Dataset records:
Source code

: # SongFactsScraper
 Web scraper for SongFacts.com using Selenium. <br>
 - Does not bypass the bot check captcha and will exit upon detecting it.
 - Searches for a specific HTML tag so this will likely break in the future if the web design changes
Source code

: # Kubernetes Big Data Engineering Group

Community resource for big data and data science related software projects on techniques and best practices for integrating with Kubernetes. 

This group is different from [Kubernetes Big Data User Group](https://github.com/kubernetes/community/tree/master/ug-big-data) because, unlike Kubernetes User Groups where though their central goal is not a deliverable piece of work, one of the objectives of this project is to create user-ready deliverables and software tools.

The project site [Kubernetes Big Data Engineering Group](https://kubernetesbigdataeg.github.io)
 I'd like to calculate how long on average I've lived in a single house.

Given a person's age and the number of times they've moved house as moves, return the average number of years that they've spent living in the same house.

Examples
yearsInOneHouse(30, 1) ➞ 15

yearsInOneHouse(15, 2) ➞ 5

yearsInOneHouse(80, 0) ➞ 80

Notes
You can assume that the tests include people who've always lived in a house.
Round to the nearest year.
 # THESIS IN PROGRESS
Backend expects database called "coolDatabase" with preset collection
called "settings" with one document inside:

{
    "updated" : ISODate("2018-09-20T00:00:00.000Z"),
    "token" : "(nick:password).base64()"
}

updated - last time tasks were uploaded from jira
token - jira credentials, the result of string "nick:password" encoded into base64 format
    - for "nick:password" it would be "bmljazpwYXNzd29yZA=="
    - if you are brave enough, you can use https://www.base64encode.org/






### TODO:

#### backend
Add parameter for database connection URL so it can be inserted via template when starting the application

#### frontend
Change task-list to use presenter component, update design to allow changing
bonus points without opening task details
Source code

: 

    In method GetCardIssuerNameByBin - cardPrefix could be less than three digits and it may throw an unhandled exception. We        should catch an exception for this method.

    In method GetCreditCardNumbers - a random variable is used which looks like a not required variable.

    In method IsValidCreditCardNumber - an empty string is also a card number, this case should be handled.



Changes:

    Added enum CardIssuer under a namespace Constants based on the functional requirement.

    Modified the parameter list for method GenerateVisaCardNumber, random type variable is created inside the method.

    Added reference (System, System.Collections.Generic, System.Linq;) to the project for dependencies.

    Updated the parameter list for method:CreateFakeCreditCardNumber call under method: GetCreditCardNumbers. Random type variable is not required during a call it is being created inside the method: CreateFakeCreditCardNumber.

### WHAT YOU ARE ASKED TO DO
If a line contains the word "Engineering", it counts; please state how many such lines the records above have, and nothing more.

### TASK RESULT
2